HTML / JSP / Servlets / JavaMail / Oracle / CSV / Excel: UTF-8 to Unicode them all

Recently I wrote a web app that

  • Lets user enter a greeting message with subject and body
  • Sends an HTML email (“ecard”) to recipients
  • Stores info about sent messages in Oracle
  • Reports on recently sent messages on an admin page (HTML table)
  • Provides the report as downloadable CSV files (often opened in M$ Excel)
  • Provides an RSS feed about recently sent messages

One goal was to allow any Unicode characters for subject and body text and make sure that web form, servlets, JSP pages, emails, database records and CSV files all support that (no garbled characters anywhere, no data loss through charset conversions).

So here is what I did:

JSP and HTML pages

At the top of the JSP pages:

<!DOCTYPE html>

<%@ page contentType="text/html;charset=UTF-8" %>

In every HTML and JSP page, within the <head> section:

    <meta charset="UTF-8"/>

Servlet filter

In WEB-INF/web.xml:

    <filter>
        <filter-name>UTF8Filter</filter-name>
        <filter-class>net.doepner.servlet.Utf8Filter</filter-class>
    </filter>
    <filter-mapping>
        <filter-name>UTF8Filter</filter-name>
        <url-pattern>/*</url-pattern>
    </filter-mapping>

In net/doepner/servlet/Utf8Filter.java:

package net.doepner.servlet;

import javax.servlet.Filter;
import javax.servlet.FilterChain;
import javax.servlet.FilterConfig;
import javax.servlet.ServletException;
import javax.servlet.ServletRequest;
import javax.servlet.ServletResponse;
import java.io.IOException;

/**
 * Makes sure that we use UTF-8 for all requests and response
 */
public class Utf8Filter implements Filter {

    @Override
    public void init(FilterConfig fc) throws ServletException {
        // nothing to do
    }

    @Override
    public final void doFilter(ServletRequest request,
                               ServletResponse response,
                               FilterChain chain)
            throws IOException, ServletException {
        request.setCharacterEncoding("UTF-8");
        response.setCharacterEncoding("UTF-8");
        chain.doFilter(request, response);
    }

    @Override
    public void destroy() {
        // nothing to do
    }
}

Sending Email

In the code that sends the email (using javax.mail API):

        final MimeBodyPart htmlPart = new MimeBodyPart();
        htmlPart.setContent(template.getHtml(msg), "text/html;charset=utf-8");

        final Multipart multiPart = new MimeMultipart("alternative");
        multiPart.addBodyPart(htmlPart);

        final MimeMessage email =
                new MimeMessage(Session.getDefaultInstance(properties));

        // setting the sender and recipient is omitted here for brevity

        email.setSubject(msg.getSubject(), "UTF-8");
        email.setContent(multiPart);

        Transport.send(email);

Oracle database

For Unicode support in Oracle, make sure that

  1. Use NLS_CHARACTERSET = AL32UTF8 and regular VARCHAR2 columns
  2. Or use NVARCHAR2 column types.

I used approach A. I haven’t actually tried approach B myself.

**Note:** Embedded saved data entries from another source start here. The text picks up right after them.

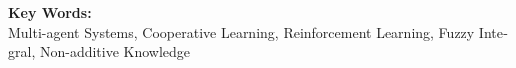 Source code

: \begin{latin}
\vspace{0.5 cm}

\noindent \textbf{Key Words:}\\ Multi-agent Systems, Cooperative Learning, Reinforcement Learning, Fuzzy Integral, Non-additive Knowledge

\end{latin} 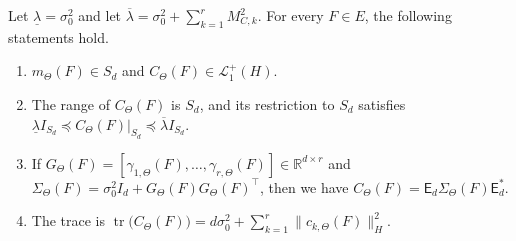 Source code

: \begin{proposition}
\label{prop:Admissibility of the covariance operator}
Let \(\underline\lambda=\sigma_0^2\) and let
\(
\overline\lambda
=
\sigma_0^2
+
\sum_{k=1}^rM_{C,k}^2.
\)
For every \(F\in E\), the following statements hold.
\begin{enumerate}
    \item \(m_\Theta(F)\in S_d\) and \(C_\Theta(F)\in\mathcal L_1^+(H)\).

    \item The range of \(C_\Theta(F)\) is \(S_d\), and its restriction to \(S_d\) satisfies
    \(
    \underline\lambda I_{S_d}
    \preceq
    C_\Theta(F)|_{S_d}
    \preceq
    \overline\lambda I_{S_d}.
    \)

    \item If
    \(
    G_\Theta(F)
    =
    [
    \gamma_{1,\Theta}(F)
    ,
    \ldots
    ,
    \gamma_{r,\Theta}(F)
    ]
    \in\mathbb R^{d\times r}
    \)
    and \(\Sigma_\Theta(F)=\sigma_0^2I_d+G_\Theta(F)G_\Theta(F)^\top\), then we have
    \(
    C_\Theta(F)
    =
    \mathsf E_d
    \Sigma_\Theta(F)
    \mathsf E_d^*.
    \)

    \item The trace is
    \(
    \operatorname{tr}\bigl(C_\Theta(F)\bigr)
    =
    d\sigma_0^2
    +
    \sum_{k=1}^r
    \|c_{k,\Theta}(F)\|_H^2.
    \)
\end{enumerate}
\end{proposition}

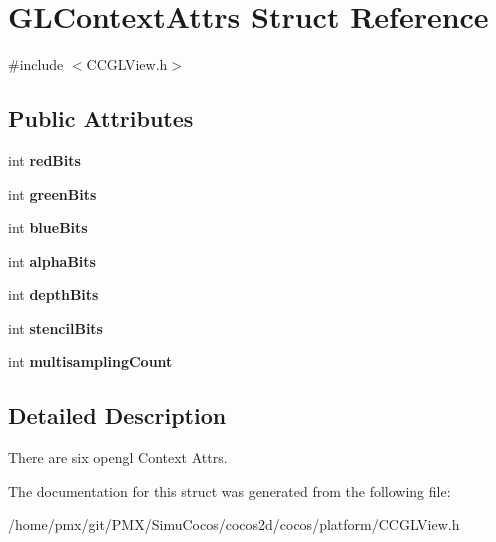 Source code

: \hypertarget{structGLContextAttrs}{}\section{G\+L\+Context\+Attrs Struct Reference}
\label{structGLContextAttrs}


{\ttfamily \#include $<$C\+C\+G\+L\+View.\+h$>$}

\subsection*{Public Attributes}
\begin{DoxyCompactItemize}
\item 
\mbox{\label{structGLContextAttrs_afc8b6cd83c9ea96a763bccc810ad8107}} 
int {\bfseries red\+Bits}
\item 
\mbox{\label{structGLContextAttrs_abde950c439159aaf66e7216668966b3f}} 
int {\bfseries green\+Bits}
\item 
\mbox{\label{structGLContextAttrs_a04f5dd74230919465c0a32924de7bf87}} 
int {\bfseries blue\+Bits}
\item 
\mbox{\label{structGLContextAttrs_a8743e4b21bedd4a18e6ee46274fa1da6}} 
int {\bfseries alpha\+Bits}
\item 
\mbox{\label{structGLContextAttrs_a508c62e0d2ecadef19aed3d7a28a9be7}} 
int {\bfseries depth\+Bits}
\item 
\mbox{\label{structGLContextAttrs_ac501f0fb86df78f7ba222c03406801ec}} 
int {\bfseries stencil\+Bits}
\item 
\mbox{\label{structGLContextAttrs_a98f98e20793eeb3e03605dfbec76eabb}} 
int {\bfseries multisampling\+Count}
\end{DoxyCompactItemize}


\subsection{Detailed Description}
There are six opengl Context Attrs. 

The documentation for this struct was generated from the following file\+:\begin{DoxyCompactItemize}
\item 
/home/pmx/git/\+P\+M\+X/\+Simu\+Cocos/cocos2d/cocos/platform/C\+C\+G\+L\+View.\+h\end{DoxyCompactItemize}
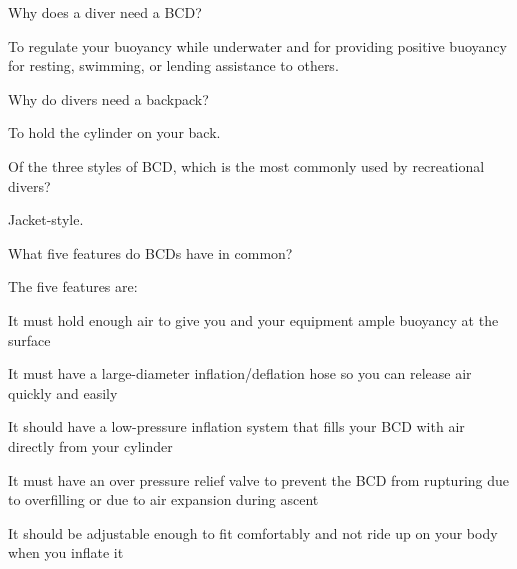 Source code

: 	\begin{qanda}
		\begin{question}
Why does a diver need a BCD?
		\end{question}

		\begin{answer}
To regulate your buoyancy while underwater and for providing positive buoyancy for resting, swimming, or lending assistance to others.
		\end{answer}
	\end{qanda}

	\begin{qanda}
		\begin{question}
Why do divers need a backpack?
		\end{question}

		\begin{answer}
To hold the cylinder on your back.
		\end{answer}
	\end{qanda}

	\begin{qanda}
		\begin{question}
Of the three styles of BCD, which is the most commonly used by recreational divers?
		\end{question}

		\begin{answer}
Jacket-style.
		\end{answer}
	\end{qanda}

	\begin{qanda}
		\begin{question}
What five features do BCDs have in common?
		\end{question}

		\begin{answer}
The five features are:
			\begin{nospacenumberedlist}
 				\item It must hold enough air to give you and your equipment ample buoyancy at the surface
 				\item It must have a large-diameter inflation/deflation hose so you can release air quickly and easily
 				\item It should have a low-pressure inflation system that fills your BCD with air directly from your cylinder
 				\item It must have an over pressure relief valve to prevent the BCD from rupturing due to overfilling or due to air expansion during ascent
 				\item It should be adjustable enough to fit comfortably and not ride up on your body when you inflate it
			\end{nospacenumberedlist}
		\end{answer}
	\end{qanda}

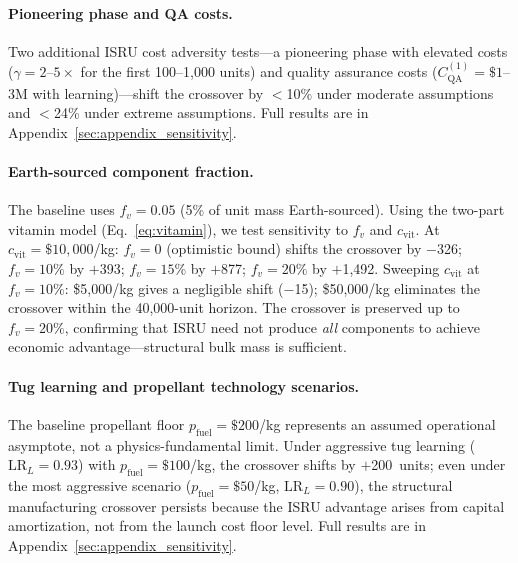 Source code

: \documentclass[preprint,12pt]{elsarticle}
\begin{document}
\paragraph{Pioneering phase and QA costs.} Two additional ISRU cost adversity tests---a pioneering phase with elevated costs ($\gamma = 2$--$5\times$ for the first 100--1{,}000 units) and quality assurance costs ($C_{\mathrm{QA}}^{(1)} = \$1$--$3$M with learning)---shift the crossover by $<$10\% under moderate assumptions and $<$24\% under extreme assumptions. Full results are in Appendix~\ref{sec:appendix_sensitivity}.

\paragraph{Earth-sourced component fraction.} The baseline uses $f_v = 0.05$ (5\% of unit mass Earth-sourced). Using the two-part vitamin model (Eq.~\ref{eq:vitamin}), we test sensitivity to $f_v$ and $c_{\mathrm{vit}}$. At $c_{\mathrm{vit}} = \$10{,}000$/kg: $f_v = 0$ (optimistic bound) shifts the crossover by $-$326; $f_v = 10\%$ by $+$393; $f_v = 15\%$ by $+$877; $f_v = 20\%$ by $+$1{,}492. Sweeping $c_{\mathrm{vit}}$ at $f_v = 10\%$: \$5{,}000/kg gives a negligible shift ($-$15); \$50{,}000/kg eliminates the crossover within the 40{,}000-unit horizon. The crossover is preserved up to $f_v = 20\%$, confirming that ISRU need not produce \emph{all} components to achieve economic advantage---structural bulk mass is sufficient.

\paragraph{Tug learning and propellant technology scenarios.} The baseline propellant floor $p_{\mathrm{fuel}} = \$200$/kg represents an assumed operational asymptote, not a physics-fundamental limit. Under aggressive tug learning ($\mathrm{LR}_L = 0.93$) with $p_{\mathrm{fuel}} = \$100$/kg, the crossover shifts by $+$200~units; even under the most aggressive scenario ($p_{\mathrm{fuel}} = \$50$/kg, $\mathrm{LR}_L = 0.90$), the structural manufacturing crossover persists because the ISRU advantage arises from capital amortization, not from the launch cost floor level. Full results are in Appendix~\ref{sec:appendix_sensitivity}.
\end{document}
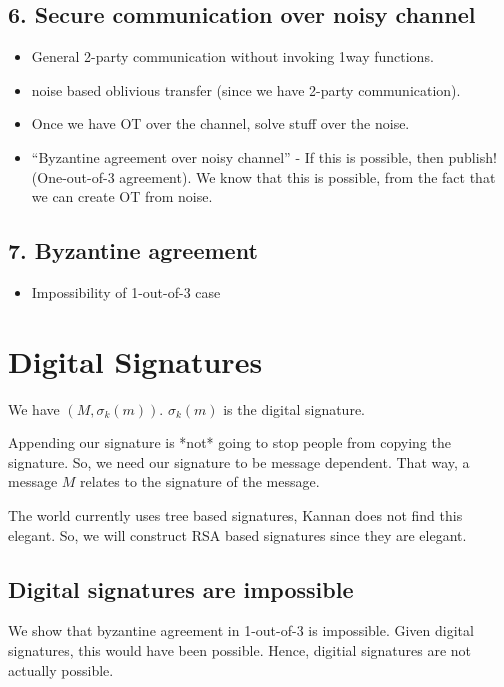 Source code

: \documentclass[11pt]{article}
\begin{document}
\begin{Itemize}
\begin{Itemize}
\subsection{6. Secure communication over noisy channel}
\begin{itemize}
\item General 2-party communication without invoking 1way functions.
\item noise based oblivious transfer (since we have 2-party communication).
\end{itemize}

\begin{itemize}
  \item Once we have OT over the channel, solve stuff over the noise.
  \item ``Byzantine agreement over noisy channel'' - If this is possible, then publish! (One-out-of-3 agreement).
        We know that this is possible, from the fact that we can create OT from noise.
\end{itemize}

\subsection{7. Byzantine agreement}
\begin{itemize}
\item Impossibility of 1-out-of-3 case
\end{itemize}


\section{Digital Signatures}

We have $(M, \sigma_k(m))$. $\sigma_k(m)$ is the digital signature.

Appending our signature is *not* going to stop people from copying the signature. So, we need our signature to be
message dependent. That way, a message $M$ relates to the signature of the message.

The world currently uses tree based signatures, Kannan does not find this elegant. So, we will construct RSA
based signatures since they are elegant.

\subsection{Digital signatures are impossible}
We show that byzantine agreement in 1-out-of-3 is impossible. Given digital signatures, this would have been possible.
Hence, digitial signatures are not actually possible.




\end{Itemize}
\end{Itemize}
\end{document}
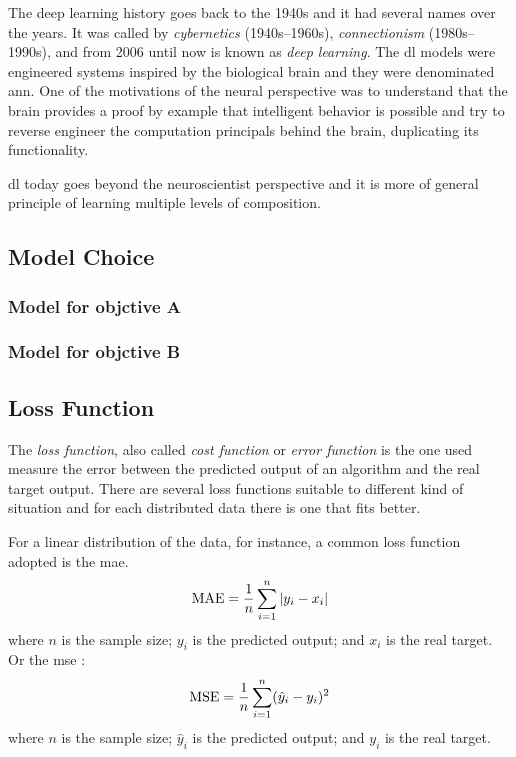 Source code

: The deep learning history goes back to the 1940s and it had several names over the years. It was called by \emph{cybernetics} (1940s--1960s), \emph{connectionism} (1980s--1990s), and from 2006 until now is known as \emph{deep learning}.
The \gls*{dl} models were engineered systems inspired by the biological brain and they were denominated \gls*{ann}.
One of the motivations of the neural  perspective was to understand that the brain provides a proof by example that intelligent behavior is possible and try to reverse engineer the computation principals behind the brain, duplicating its functionality.

\gls*{dl} today goes beyond the neuroscientist perspective and it is more of general principle of learning multiple levels of composition.

\subsection{Model Choice}

\subsubsection*{Model for objctive A}
\subsubsection*{Model for objctive B}

\subsection{Loss Function}

The \emph{loss function}, also called \emph{cost function} or \emph{error function} is the one used measure the error between the predicted output of an algorithm and the real target output. There are several loss functions suitable to different kind of situation and for each distributed data there is one that fits better.

For a linear distribution of the data, for instance, a common loss function adopted is the \gls*{mae}.
%
\begin{equation}
    \text{MAE} = \frac{1}{n} \sum_{i=1}^n |y_i - x_i|
    \label{eq:mae}
\end{equation}
%
where \(n\) is the sample size; \(y_i\) is the predicted output; and \(x_i\) is the real target. Or the \gls*{mse} \cite{bussab2017}:
%
\begin{equation}
    \text{MSE} = \frac{1}{n} \sum_{i=1}^n (\hat{y}_i - y_i)^2
    \label{eq:mse}
\end{equation}
%
where \(n\) is the sample size; \(\hat{y}_i\) is the predicted output; and \(y_i\) is the real target.

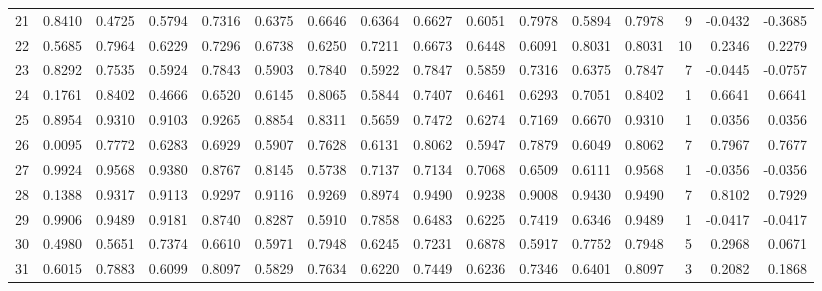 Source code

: \begin{tabular}{lrrrrrrrrrrrrrrr}
21  &      0.8410 &  0.4725 &  0.5794 &  0.7316 &  0.6375 &  0.6646 &  0.6364 &  0.6627 &  0.6051 &  0.7978 &   0.5894 &     0.7978 &      9 &                   -0.0432 &                    -0.3685 \\
22  &      0.5685 &  0.7964 &  0.6229 &  0.7296 &  0.6738 &  0.6250 &  0.7211 &  0.6673 &  0.6448 &  0.6091 &   0.8031 &     0.8031 &     10 &                    0.2346 &                     0.2279 \\
23  &      0.8292 &  0.7535 &  0.5924 &  0.7843 &  0.5903 &  0.7840 &  0.5922 &  0.7847 &  0.5859 &  0.7316 &   0.6375 &     0.7847 &      7 &                   -0.0445 &                    -0.0757 \\
24  &      0.1761 &  0.8402 &  0.4666 &  0.6520 &  0.6145 &  0.8065 &  0.5844 &  0.7407 &  0.6461 &  0.6293 &   0.7051 &     0.8402 &      1 &                    0.6641 &                     0.6641 \\
25  &      0.8954 &  0.9310 &  0.9103 &  0.9265 &  0.8854 &  0.8311 &  0.5659 &  0.7472 &  0.6274 &  0.7169 &   0.6670 &     0.9310 &      1 &                    0.0356 &                     0.0356 \\
26  &      0.0095 &  0.7772 &  0.6283 &  0.6929 &  0.5907 &  0.7628 &  0.6131 &  0.8062 &  0.5947 &  0.7879 &   0.6049 &     0.8062 &      7 &                    0.7967 &                     0.7677 \\
27  &      0.9924 &  0.9568 &  0.9380 &  0.8767 &  0.8145 &  0.5738 &  0.7137 &  0.7134 &  0.7068 &  0.6509 &   0.6111 &     0.9568 &      1 &                   -0.0356 &                    -0.0356 \\
28  &      0.1388 &  0.9317 &  0.9113 &  0.9297 &  0.9116 &  0.9269 &  0.8974 &  0.9490 &  0.9238 &  0.9008 &   0.9430 &     0.9490 &      7 &                    0.8102 &                     0.7929 \\
29  &      0.9906 &  0.9489 &  0.9181 &  0.8740 &  0.8287 &  0.5910 &  0.7858 &  0.6483 &  0.6225 &  0.7419 &   0.6346 &     0.9489 &      1 &                   -0.0417 &                    -0.0417 \\
30  &      0.4980 &  0.5651 &  0.7374 &  0.6610 &  0.5971 &  0.7948 &  0.6245 &  0.7231 &  0.6878 &  0.5917 &   0.7752 &     0.7948 &      5 &                    0.2968 &                     0.0671 \\
31  &      0.6015 &  0.7883 &  0.6099 &  0.8097 &  0.5829 &  0.7634 &  0.6220 &  0.7449 &  0.6236 &  0.7346 &   0.6401 &     0.8097 &      3 &                    0.2082 &                     0.1868 \\

\end{tabular}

Here is a useful query to see current charset settings:

SELECT * FROM nls_database_parameters nls 
         WHERE nls.parameter LIKE '%CHAR%SET%';

CSV generation

See my earlier blog post about CSV generation in a Servlet using my CsvWriter utility class.

The important bits are:

private static final char BYTE_ORDER_MARK = (char) 0xfeff;

Put that byte sequence (the so-called “BOM“) at the very beginning of the response content. Some applications (like M$ Excel) will otherwise not detect the UTF-8 encoding correctly.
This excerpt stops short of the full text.